In general you’ll want to avoid having to many of these boundaries. In the basic design courses, teachers tell fairly early on that layout where element edges are aligned look cleaner and more pleasing for the eye. When you look at adverts or magazines, you can see this on how articles and images seem to sit along visual boundaries or dividing lines. For a well-designed report this is no different.

To help you design your reports in a well-designed fashion, the report designer comes with the “View->Snap to Elements” feature.

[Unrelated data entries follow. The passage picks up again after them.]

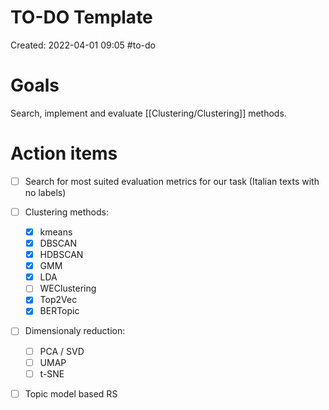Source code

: # TO-DO Template
Created: 2022-04-01 09:05
#to-do 

# Goals
Search, implement and evaluate [[Clustering/Clustering]] methods.
# Action items
- [ ] Search for most suited evaluation metrics for our task (Italian texts with no labels)
- [ ] Clustering methods:
	- [x] kmeans
	- [x] DBSCAN
	- [x] HDBSCAN
	- [x] GMM
	- [x] LDA
	- [ ] WEClustering
	- [x] Top2Vec
	- [x] BERTopic
- [ ] Dimensionaly reduction:
	- [ ] PCA / SVD
	- [ ] UMAP
	- [ ] t-SNE
- [ ] Topic model based RS

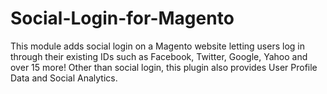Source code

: Social-Login-for-Magento
========================

This module adds social login on a Magento website letting users log in through their existing IDs such as Facebook, Twitter, Google, Yahoo and over 15 more! Other than social login, this plugin also provides User Profile Data and Social Analytics.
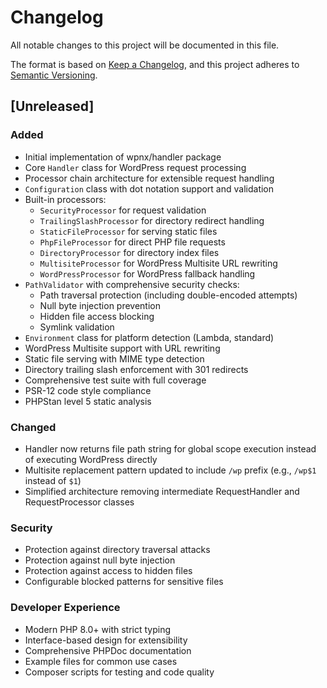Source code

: # Changelog

All notable changes to this project will be documented in this file.

The format is based on [Keep a Changelog](https://keepachangelog.com/en/1.0.0/),
and this project adheres to [Semantic Versioning](https://semver.org/spec/v2.0.0.html).

## [Unreleased]

### Added
- Initial implementation of wpnx/handler package
- Core `Handler` class for WordPress request processing
- Processor chain architecture for extensible request handling
- `Configuration` class with dot notation support and validation
- Built-in processors:
  - `SecurityProcessor` for request validation
  - `TrailingSlashProcessor` for directory redirect handling
  - `StaticFileProcessor` for serving static files
  - `PhpFileProcessor` for direct PHP file requests
  - `DirectoryProcessor` for directory index files
  - `MultisiteProcessor` for WordPress Multisite URL rewriting
  - `WordPressProcessor` for WordPress fallback handling
- `PathValidator` with comprehensive security checks:
  - Path traversal protection (including double-encoded attempts)
  - Null byte injection prevention
  - Hidden file access blocking
  - Symlink validation
- `Environment` class for platform detection (Lambda, standard)
- WordPress Multisite support with URL rewriting
- Static file serving with MIME type detection
- Directory trailing slash enforcement with 301 redirects
- Comprehensive test suite with full coverage
- PSR-12 code style compliance
- PHPStan level 5 static analysis

### Changed
- Handler now returns file path string for global scope execution instead of executing WordPress directly
- Multisite replacement pattern updated to include `/wp` prefix (e.g., `/wp$1` instead of `$1`)
- Simplified architecture removing intermediate RequestHandler and RequestProcessor classes

### Security
- Protection against directory traversal attacks
- Protection against null byte injection
- Protection against access to hidden files
- Configurable blocked patterns for sensitive files

### Developer Experience
- Modern PHP 8.0+ with strict typing
- Interface-based design for extensibility
- Comprehensive PHPDoc documentation
- Example files for common use cases
- Composer scripts for testing and code quality
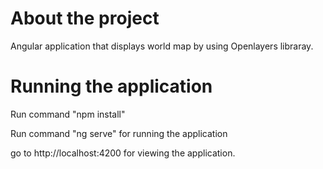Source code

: # About the project

Angular application that displays world map by using Openlayers libraray.

# Running the application

Run command "npm install"

Run command "ng serve" for running the application

go to http://localhost:4200 for viewing the application.
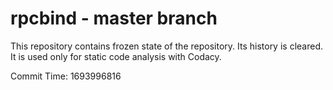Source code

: # rpcbind - master branch

This repository contains frozen state of the repository.
Its history is cleared. It is used only for static code
analysis with Codacy.

Commit Time: 1693996816
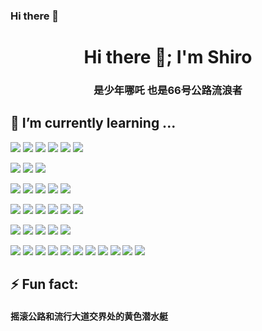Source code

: ### Hi there 👋

<!--
**xiamuzhen/xiamuzhen** is a ✨ _special_ ✨ repository because its `README.md` (this file) appears on your GitHub profile.

Here are some ideas to get you started:

- 🔭 I’m currently working on ...
- 🌱 I’m currently learning ...
- 👯 I’m looking to collaborate on ...
- 🤔 I’m looking for help with ...
- 💬 Ask me about ...
- 📫 How to reach me: ...
- 😄 Pronouns: ...
- ⚡ Fun fact: ...
-->

<h1 align="center">Hi there 👋; I'm Shiro</h1>
<h3 align="center">是少年哪吒 也是66号公路流浪者</h3>

## 🌱 I’m currently learning ...
<!-- 编程语言 -->
![](https://img.shields.io/badge/Code-C-informational?style=flat&logo=c)
![](https://img.shields.io/badge/Code-C++-informational?style=flat&logo=cplusplus)
![](https://img.shields.io/badge/Code-Go-informational?style=flat&logo=go)
![](https://img.shields.io/badge/Code-Java-informational?style=flat&logo=openjdk)
![](https://img.shields.io/badge/Code-Scala-informational?style=flat&logo=scala)
![](https://img.shields.io/badge/Code-JavaScript-informational?style=flat&logo=javascript)
<!-- 数据库 -->
![](https://img.shields.io/badge/DB-MySQL-informational?style=flat&logo=mysql)
![](https://img.shields.io/badge/DB-Redis-informational?style=flat&logo=redis)
![](https://img.shields.io/badge/DB-MongoDB-informational?style=flat&logo=mongodb)
<!-- 开发框架 -->
![](https://img.shields.io/badge/Framework-Spring-informational?style=flat&logo=spring)
![](https://img.shields.io/badge/Framework-SpringBoot-informational?style=flat&logo=springboot)
![](https://img.shields.io/badge/Framework-SpringSecurity-informational?style=flat&logo=springsecurity)
![](https://img.shields.io/badge/Framework-Vue.js-informational?style=flat&logo=vuedotjs)
![](https://img.shields.io/badge/Framework-React.js-informational?style=flat&logo=react)
<!-- 操作系统 -->
![](https://img.shields.io/badge/OS-RedHat-informational?style=flat&logo=redhat)
![](https://img.shields.io/badge/OS-RockyLinux-informational?style=flat&logo=rockylinux)
![](https://img.shields.io/badge/OS-Ubuntu-informational?style=flat&logo=ubuntu)
![](https://img.shields.io/badge/OS-KaliLinux-informational?style=flat&logo=kalilinux)
![](https://img.shields.io/badge/OS-ArchLinux-informational?style=flat&logo=archlinux)
![](https://img.shields.io/badge/OS-Gentoo-informational?style=flat&logo=gentoo)
<!-- 工具 -->
![](https://img.shields.io/badge/Tool-Ansible-informational?style=flat&logo=ansible)
![](https://img.shields.io/badge/Tool-Jenkins-informational?style=flat&logo=jenkins)
![](https://img.shields.io/badge/Tool-Prometheus-informational?style=flat&logo=prometheus)
![](https://img.shields.io/badge/Tool-Docker-informational?style=flat&logo=docker)
![](https://img.shields.io/badge/Tool-Kubernetes-informational?style=flat&logo=kubernetes)
<!-- Apache -->
![](https://img.shields.io/badge/ASF-Apache-informational?style=flat&logo=apache)
![](https://img.shields.io/badge/ASF-ApacheDruid-informational?style=flat&logo=apachedruid)
![](https://img.shields.io/badge/ASF-ApacheFlink-informational?style=flat&logo=apacheflink)
![](https://img.shields.io/badge/ASF-ApacheHadoop-informational?style=flat&logo=apachehadoop)
![](https://img.shields.io/badge/ASF-ApacheHive-informational?style=flat&logo=apachehive)
![](https://img.shields.io/badge/ASF-ApacheKafka-informational?style=flat&logo=apachekafka)
![](https://img.shields.io/badge/ASF-ApacheMaven-informational?style=flat&logo=apachemaven)
![](https://img.shields.io/badge/ASF-ApacheRocketmq-informational?style=flat&logo=apacherocketmq)
![](https://img.shields.io/badge/ASF-ApacheSolr-informational?style=flat&logo=apachesolr)
![](https://img.shields.io/badge/ASF-ApacheSpark-informational?style=flat&logo=apachespark)
![](https://img.shields.io/badge/ASF-ApacheTomcat-informational?style=flat&logo=apachetomcat)

## ⚡ Fun fact:
<h4>摇滚公路和流行大道交界处的黄色潜水艇</h4>

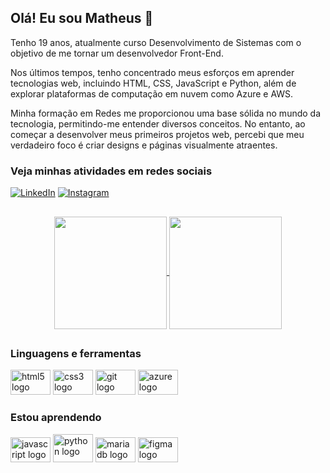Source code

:## Olá! Eu sou Matheus 👋

Tenho 19 anos, atualmente curso Desenvolvimento de Sistemas com o objetivo de me tornar um desenvolvedor Front-End.

Nos últimos tempos, tenho concentrado meus esforços em aprender tecnologias web, incluindo HTML, CSS, JavaScript e Python, além de explorar plataformas de computação em nuvem como Azure e AWS.

Minha formação em Redes me proporcionou uma base sólida no mundo da tecnologia, permitindo-me entender diversos conceitos. No entanto, ao começar a desenvolver meus primeiros projetos web, percebi que meu verdadeiro foco é criar designs e páginas visualmente atraentes.

### Veja minhas atividades em redes sociais
[![LinkedIn](https://img.shields.io/badge/LinkedIn-000?style=for-the-badge&logo=linkedin&logoColor=FFF)](https://www.linkedin.com/in/matheus-souza-anselmo-aba10a215/)
[![Instagram](https://img.shields.io/badge/Instagram-000?style=for-the-badge&logo=instagram&logoColor=FFF)](https://www.instagram.com/anselmoszm/profilecard/?igsh=MWxyeThvYTlibXhkZg==)

##

<div align="center">
  <a href="https://github.com/anselmosz">
    <img height=180 align="center" src="https://github-readme-stats.vercel.app/api?username=anselmosz&show_icons=true&theme=dark&border_color=000" />
    <img height=180 align="center" src="https://github-readme-stats.vercel.app/api/top-langs/?username=anselmosz&layout=compact&theme=dark&border_color=000" />
  </a>
</div>
  
##

### Linguagens e ferramentas
<div>
  <img width="64" src="https://cdn.jsdelivr.net/gh/devicons/devicon/icons/html5/html5-original.svg" height="40" alt="html5 logo"  />
  <img width="64" src="https://cdn.jsdelivr.net/gh/devicons/devicon/icons/css3/css3-original.svg" height="40" alt="css3 logo"  />
  <img width="64" src="https://cdn.jsdelivr.net/gh/devicons/devicon/icons/git/git-original.svg" height="40" alt="git logo"  />
  <img width="64" src="https://cdn.jsdelivr.net/gh/devicons/devicon/icons/azure/azure-original.svg" height="40" alt="azure logo"  />
</div>

### Estou aprendendo  
<div>
  <img width="64" src="https://cdn.jsdelivr.net/gh/devicons/devicon/icons/javascript/javascript-original.svg" height="40" alt="javascript logo"  />
  <img width="64" src="https://cdn.jsdelivr.net/gh/devicons/devicon/icons/python/python-original.svg" height="45" alt="python logo"  />
  <img width="64" src="https://cdn.jsdelivr.net/gh/devicons/devicon/icons/mariadb/mariadb-original.svg" height="40" alt="mariadb logo"  />
  <img width="64" src="https://cdn.jsdelivr.net/gh/devicons/devicon/icons/figma/figma-original.svg" height="40" alt="figma logo"  />
</div>
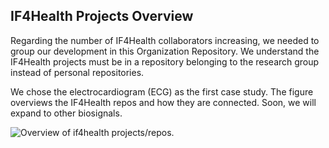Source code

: ## IF4Health Projects Overview

Regarding the number of IF4Health collaborators increasing, we needed to group our development in this Organization Repository. We understand the IF4Health projects must be in a repository belonging to the research group instead of personal repositories.

We chose the electrocardiogram (ECG) as the first case study. The figure overviews the IF4Health repos and how they are connected. Soon, we will expand to other biosignals.

![Overview of if4health projects/repos.](https://github.com/if4health/.github/blob/main/if4health-ecg-projects-overview.png)


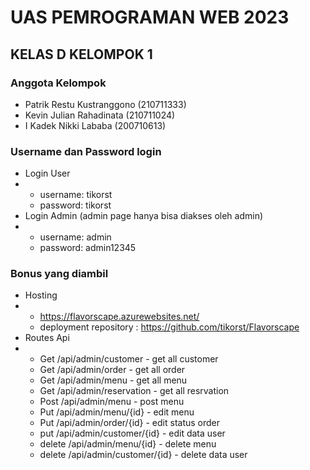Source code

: # UAS PEMROGRAMAN WEB 2023
## KELAS D KELOMPOK 1
### Anggota Kelompok
- Patrik Restu Kustranggono (210711333)
- Kevin Julian Rahadinata (210711024)
- I Kadek Nikki Lababa (200710613)
### Username dan Password login
- Login User
- - username: tikorst
  - password: tikorst
- Login Admin (admin page hanya bisa diakses oleh admin)
- - username: admin
  - password: admin12345
### Bonus yang diambil
- Hosting
- - https://flavorscape.azurewebsites.net/
  - deployment repository : https://github.com/tikorst/Flavorscape
- Routes Api
- - Get /api/admin/customer - get all customer
  - Get /api/admin/order - get all order
  - Get /api/admin/menu - get all menu
  - Get /api/admin/reservation - get all resrvation
  - Post /api/admin/menu - post menu
  - Put /api/admin/menu/{id} - edit menu
  - Put /api/admin/order/{id} - edit status order
  - put /api/admin/customer/{id} - edit data user
  - delete /api/admin/menu/{id} - delete menu
  - delete /api/admin/customer/{id} - delete data user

To clean up a report, I usually start by aligning elements that are sitting close together. Visually, it makes no difference whether a element starts at x=24 or x=24.548. For the reporting engine, this makes a difference, as a dumb little engine cannot decide whether the user was just lazy or had a very good reason to have a cell at exactly these positions (or whether some visual design would break by attempting to blindly fix it). 

With the “Snap To Elements” enabled, just select one element and drag the mis-aligned edge until it snaps off its current position. Then move it back into position. This time it will snap to one of the other elements. If your edges are very close, I drag the current edge towards the top (for the y-axis) or the left (x-axis) until it leaves the crowded area. When I return with it, it will snap to the first (top-most or left-most) edge in the group of elements by default. Repeat that with all elements that sit near the edge and very soon you should only see one thin line indicating a perfect alignment.

Additionally, you can also change the element’s position and size to a integer number in the “style” table on the right-hand side of the Report Designer. When you do that for all elements, your alignment task will become a lot easier. Now elements are either aligned or at least one point apart (and the mis-alignment is easier to spot).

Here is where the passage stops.